Sure, I've seen some that are demonic..at least I sure think so.  But I've seen others that are at the other end of the spectrum.  Again, they're not for me...but I can't say they are un-Biblical and a sin and should be covered.

My BIL has one that is scripture and when he was in the Army, he got a lot of questions about it and it was actually an avenue to open up about the Bible and his faith.  Now...not saying all people will take it that way, but in that arena, it opened doors.


----------



## Turkey Trax (Aug 25, 2012)

hobbs27 said:


> So if not a sin, am I alone in thinking they represent the kingdom poorly?And if someone wants to be a shining light for the Lord they should be covered?



so...you have this guy that may not look, dress, or talk like you. He's inked up from head to toe. But loves God with all his heart and knows the Word. And God uses him in venues in and around people that wouldn't give you the time of day. But since this guy seems to have some commonalities with them, they will talk and more importantly listen to him. And he is then able to share the gospel with people that you may not ever get to share it with. 

Yep that's bad for sure....


----------



## gemcgrew (Aug 25, 2012)

hobbs27 said:


> I feel certain that tattooing yourself is a sin to God and reflects poorly on the kingdom of God.


And if you were to get a tattoo, it would be. Not everybody has the same conviction.


----------



## fish hawk (Aug 25, 2012)

I recently saw one of the weirdest tattoo's I've ever seen.....The guy had the Sun tattooed around one of his eyes with his eyeball being the center,it was just weird looking and i couldnt help but stare....that being said i think you really have to look on the inside and not on the outside.Some people have gotten there tattoos long before they found the Lord,and i would hate to make them feel shunned,ashamed or embarrassed about it. I do know  some that have gotten tats and now they regret it.


----------



## hobbs27 (Aug 25, 2012)

Turkey Trax said:


> so...you have this guy that may not look, dress, or talk like you. He's inked up from head to toe. But loves God with all his heart and knows the Word. And God uses him in venues in and around people that wouldn't give you the time of day. But since this guy seems to have some commonalities with them, they will talk and more importantly listen to him.
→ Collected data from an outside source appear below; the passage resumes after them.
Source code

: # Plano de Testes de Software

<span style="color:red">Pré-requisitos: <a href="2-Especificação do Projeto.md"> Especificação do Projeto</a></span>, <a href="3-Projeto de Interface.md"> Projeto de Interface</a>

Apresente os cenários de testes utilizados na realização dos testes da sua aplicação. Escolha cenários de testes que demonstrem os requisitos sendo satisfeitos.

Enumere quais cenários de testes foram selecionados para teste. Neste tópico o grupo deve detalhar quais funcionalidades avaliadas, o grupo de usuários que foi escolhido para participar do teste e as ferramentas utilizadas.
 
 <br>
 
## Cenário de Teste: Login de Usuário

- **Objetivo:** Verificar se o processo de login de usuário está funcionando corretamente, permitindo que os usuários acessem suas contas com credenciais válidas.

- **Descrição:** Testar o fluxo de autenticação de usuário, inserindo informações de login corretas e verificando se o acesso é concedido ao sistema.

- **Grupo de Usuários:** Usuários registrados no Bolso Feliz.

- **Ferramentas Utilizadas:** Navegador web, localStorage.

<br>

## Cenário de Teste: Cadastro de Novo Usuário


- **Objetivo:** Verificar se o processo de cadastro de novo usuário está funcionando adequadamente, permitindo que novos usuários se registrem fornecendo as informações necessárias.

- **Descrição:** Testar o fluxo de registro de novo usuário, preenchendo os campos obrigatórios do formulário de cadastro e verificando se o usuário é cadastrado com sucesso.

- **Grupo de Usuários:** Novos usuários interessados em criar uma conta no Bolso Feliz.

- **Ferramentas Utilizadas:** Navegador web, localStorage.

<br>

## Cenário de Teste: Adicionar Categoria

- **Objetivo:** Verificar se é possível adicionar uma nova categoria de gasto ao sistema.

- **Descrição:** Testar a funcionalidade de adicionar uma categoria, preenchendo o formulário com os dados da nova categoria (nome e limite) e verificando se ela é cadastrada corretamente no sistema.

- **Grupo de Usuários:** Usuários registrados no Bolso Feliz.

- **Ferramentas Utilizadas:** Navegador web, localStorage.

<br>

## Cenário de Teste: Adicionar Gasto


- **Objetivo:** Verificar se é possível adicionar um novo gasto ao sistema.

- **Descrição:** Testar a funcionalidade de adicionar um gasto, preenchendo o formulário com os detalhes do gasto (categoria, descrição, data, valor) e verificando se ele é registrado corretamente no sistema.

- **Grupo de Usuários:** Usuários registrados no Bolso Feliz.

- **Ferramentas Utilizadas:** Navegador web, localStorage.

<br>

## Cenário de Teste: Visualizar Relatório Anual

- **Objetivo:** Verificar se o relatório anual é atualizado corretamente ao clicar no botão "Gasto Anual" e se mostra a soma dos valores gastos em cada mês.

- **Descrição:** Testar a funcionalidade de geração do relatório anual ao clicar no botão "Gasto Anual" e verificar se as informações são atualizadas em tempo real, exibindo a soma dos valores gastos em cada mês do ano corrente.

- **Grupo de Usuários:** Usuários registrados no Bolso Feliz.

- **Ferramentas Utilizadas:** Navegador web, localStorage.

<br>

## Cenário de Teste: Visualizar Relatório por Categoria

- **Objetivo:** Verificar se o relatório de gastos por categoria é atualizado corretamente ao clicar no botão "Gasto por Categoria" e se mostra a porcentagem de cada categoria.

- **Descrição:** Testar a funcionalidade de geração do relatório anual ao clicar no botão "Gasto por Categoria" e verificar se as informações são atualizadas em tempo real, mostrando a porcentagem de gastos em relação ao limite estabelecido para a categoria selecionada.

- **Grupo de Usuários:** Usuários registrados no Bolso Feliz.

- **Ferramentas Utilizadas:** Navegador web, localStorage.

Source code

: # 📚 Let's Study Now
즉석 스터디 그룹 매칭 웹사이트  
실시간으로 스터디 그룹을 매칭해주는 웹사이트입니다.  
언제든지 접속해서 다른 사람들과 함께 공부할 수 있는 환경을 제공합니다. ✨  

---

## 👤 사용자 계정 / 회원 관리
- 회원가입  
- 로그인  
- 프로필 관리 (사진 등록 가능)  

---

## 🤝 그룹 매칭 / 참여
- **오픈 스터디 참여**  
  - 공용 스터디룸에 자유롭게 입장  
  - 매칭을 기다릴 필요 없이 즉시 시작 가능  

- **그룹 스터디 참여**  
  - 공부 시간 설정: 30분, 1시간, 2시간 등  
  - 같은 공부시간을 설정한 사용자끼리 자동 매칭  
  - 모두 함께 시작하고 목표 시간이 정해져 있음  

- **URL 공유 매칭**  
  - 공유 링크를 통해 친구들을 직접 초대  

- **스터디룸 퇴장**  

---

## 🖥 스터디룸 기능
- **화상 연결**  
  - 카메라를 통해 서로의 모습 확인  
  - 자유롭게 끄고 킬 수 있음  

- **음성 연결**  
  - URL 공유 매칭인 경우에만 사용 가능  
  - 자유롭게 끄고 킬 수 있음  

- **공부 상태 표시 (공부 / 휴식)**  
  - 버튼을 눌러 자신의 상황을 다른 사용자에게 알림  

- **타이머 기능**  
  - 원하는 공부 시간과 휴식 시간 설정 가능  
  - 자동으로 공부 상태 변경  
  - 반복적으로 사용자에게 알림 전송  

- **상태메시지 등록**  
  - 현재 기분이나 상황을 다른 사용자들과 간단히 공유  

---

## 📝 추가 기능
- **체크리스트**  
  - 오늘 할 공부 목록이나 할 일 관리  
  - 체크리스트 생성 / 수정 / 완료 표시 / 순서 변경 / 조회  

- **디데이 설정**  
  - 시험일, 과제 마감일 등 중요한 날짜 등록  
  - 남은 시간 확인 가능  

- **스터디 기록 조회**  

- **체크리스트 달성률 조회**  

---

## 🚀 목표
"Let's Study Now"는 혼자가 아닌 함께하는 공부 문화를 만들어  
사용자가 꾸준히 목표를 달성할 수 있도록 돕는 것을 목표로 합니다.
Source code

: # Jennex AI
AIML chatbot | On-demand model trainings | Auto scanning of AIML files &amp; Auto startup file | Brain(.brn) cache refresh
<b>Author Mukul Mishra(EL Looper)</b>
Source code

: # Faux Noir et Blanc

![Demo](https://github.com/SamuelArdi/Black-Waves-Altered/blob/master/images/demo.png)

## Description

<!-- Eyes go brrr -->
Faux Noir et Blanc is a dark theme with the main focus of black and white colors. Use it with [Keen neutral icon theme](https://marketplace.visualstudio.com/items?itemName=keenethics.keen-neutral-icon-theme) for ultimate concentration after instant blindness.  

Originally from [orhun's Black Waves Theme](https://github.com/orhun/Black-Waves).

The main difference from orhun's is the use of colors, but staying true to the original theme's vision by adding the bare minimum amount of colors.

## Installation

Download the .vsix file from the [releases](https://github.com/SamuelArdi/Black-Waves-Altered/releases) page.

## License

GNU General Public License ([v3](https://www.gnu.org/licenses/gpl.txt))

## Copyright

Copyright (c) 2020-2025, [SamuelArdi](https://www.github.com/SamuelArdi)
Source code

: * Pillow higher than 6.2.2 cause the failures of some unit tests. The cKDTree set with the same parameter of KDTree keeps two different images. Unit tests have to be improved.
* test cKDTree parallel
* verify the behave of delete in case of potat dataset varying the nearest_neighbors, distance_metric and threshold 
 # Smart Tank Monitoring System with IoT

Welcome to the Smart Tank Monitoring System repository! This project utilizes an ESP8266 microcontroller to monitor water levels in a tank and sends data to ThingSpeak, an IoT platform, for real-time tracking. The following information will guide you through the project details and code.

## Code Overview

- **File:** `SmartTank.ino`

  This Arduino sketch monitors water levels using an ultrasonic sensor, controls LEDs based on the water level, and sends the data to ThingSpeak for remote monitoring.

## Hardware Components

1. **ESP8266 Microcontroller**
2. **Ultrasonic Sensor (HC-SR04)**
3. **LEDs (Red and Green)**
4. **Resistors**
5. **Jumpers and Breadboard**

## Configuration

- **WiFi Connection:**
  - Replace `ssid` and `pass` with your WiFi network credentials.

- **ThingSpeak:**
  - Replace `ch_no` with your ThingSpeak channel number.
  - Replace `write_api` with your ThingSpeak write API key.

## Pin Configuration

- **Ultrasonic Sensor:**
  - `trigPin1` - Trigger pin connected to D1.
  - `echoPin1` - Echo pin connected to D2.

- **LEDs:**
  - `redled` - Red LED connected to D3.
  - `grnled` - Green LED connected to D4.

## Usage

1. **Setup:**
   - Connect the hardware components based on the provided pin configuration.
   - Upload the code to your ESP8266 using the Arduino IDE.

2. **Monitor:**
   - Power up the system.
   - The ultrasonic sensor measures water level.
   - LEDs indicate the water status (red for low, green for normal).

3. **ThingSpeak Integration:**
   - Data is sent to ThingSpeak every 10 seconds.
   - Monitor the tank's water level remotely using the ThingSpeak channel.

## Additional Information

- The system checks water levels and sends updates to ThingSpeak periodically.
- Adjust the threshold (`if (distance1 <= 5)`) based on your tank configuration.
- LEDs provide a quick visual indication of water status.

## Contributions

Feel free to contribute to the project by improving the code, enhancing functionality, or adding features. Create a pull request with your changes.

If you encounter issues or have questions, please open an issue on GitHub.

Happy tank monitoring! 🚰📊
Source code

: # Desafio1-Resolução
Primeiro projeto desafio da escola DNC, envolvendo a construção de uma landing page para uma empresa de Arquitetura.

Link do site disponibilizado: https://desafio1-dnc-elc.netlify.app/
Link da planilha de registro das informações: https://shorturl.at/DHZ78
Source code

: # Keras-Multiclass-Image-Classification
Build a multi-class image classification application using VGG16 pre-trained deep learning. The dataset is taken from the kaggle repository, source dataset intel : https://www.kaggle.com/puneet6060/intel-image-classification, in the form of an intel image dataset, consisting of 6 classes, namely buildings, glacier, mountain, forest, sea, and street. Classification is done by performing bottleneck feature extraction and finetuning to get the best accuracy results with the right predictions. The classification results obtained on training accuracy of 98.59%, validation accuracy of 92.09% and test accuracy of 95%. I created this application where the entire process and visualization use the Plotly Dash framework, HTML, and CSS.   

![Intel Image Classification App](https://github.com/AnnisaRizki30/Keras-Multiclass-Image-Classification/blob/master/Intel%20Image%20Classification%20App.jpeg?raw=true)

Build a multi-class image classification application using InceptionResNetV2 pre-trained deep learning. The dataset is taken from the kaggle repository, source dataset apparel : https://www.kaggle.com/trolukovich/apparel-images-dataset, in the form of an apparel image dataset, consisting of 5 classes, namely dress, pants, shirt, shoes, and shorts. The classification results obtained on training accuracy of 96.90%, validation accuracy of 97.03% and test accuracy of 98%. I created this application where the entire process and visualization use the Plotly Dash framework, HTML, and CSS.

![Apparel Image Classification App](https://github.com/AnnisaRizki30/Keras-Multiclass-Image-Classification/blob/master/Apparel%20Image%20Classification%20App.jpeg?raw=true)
And he is then able to share the gospel with people that you may not ever get to share it with.
> 
> Yep that's bad for sure....



When God calls us to witness,He works on both sides.We can't go into the world on our own and expect to do good for God if He's not in it.He always puts us in the right place and gives us the right words to say.Anyone can witness to anyone when the Lord is in it.


----------



## hobbs27 (Aug 25, 2012)

gemcgrew said:


> And if you were to get a tattoo, it would be. Not everybody has the same conviction.



Good point.


----------



## Ronnie T (Aug 25, 2012)

I welcome any opportunity to share space with a person who loves the Lord.
I don't care if he/she's got tattoos or a mohawk.  
Many people don't even remember getting the tattoo.  

Everyone has a story.  Everyone has a past.


----------



## centerpin fan (Aug 25, 2012)

I'm not a fan of tattoos.  While I won't say it is a sin, I will say it's the latest fad that many people will one day regret.  While searching the forum on another topic, I found this:



pbradley said:


> I'm reminded of a quote that I saw in the Pentecostal Evangel magazine a while back: "How can I impact the culture when I'm just like it?"



Indeed.


----------



## Pale Rider (Aug 25, 2012)

I have one on my right shoulder of my unit patch from the war. It is a daily reminder of my brothers who didn't come home alive. Nothing sinful in that as far as I am concerned. When I see it in the mirror I always pray for them.


----------



## Six million dollar ham (Aug 25, 2012)

Not totally relevant, but I always like to remind everyone to have their tat proofread before it gets put on.


----------



## gordon 2 (Aug 26, 2012)

I think Paul has it right:  1 cor 6;12 " For me there are no forbiden things" maybe, but not everthing does good."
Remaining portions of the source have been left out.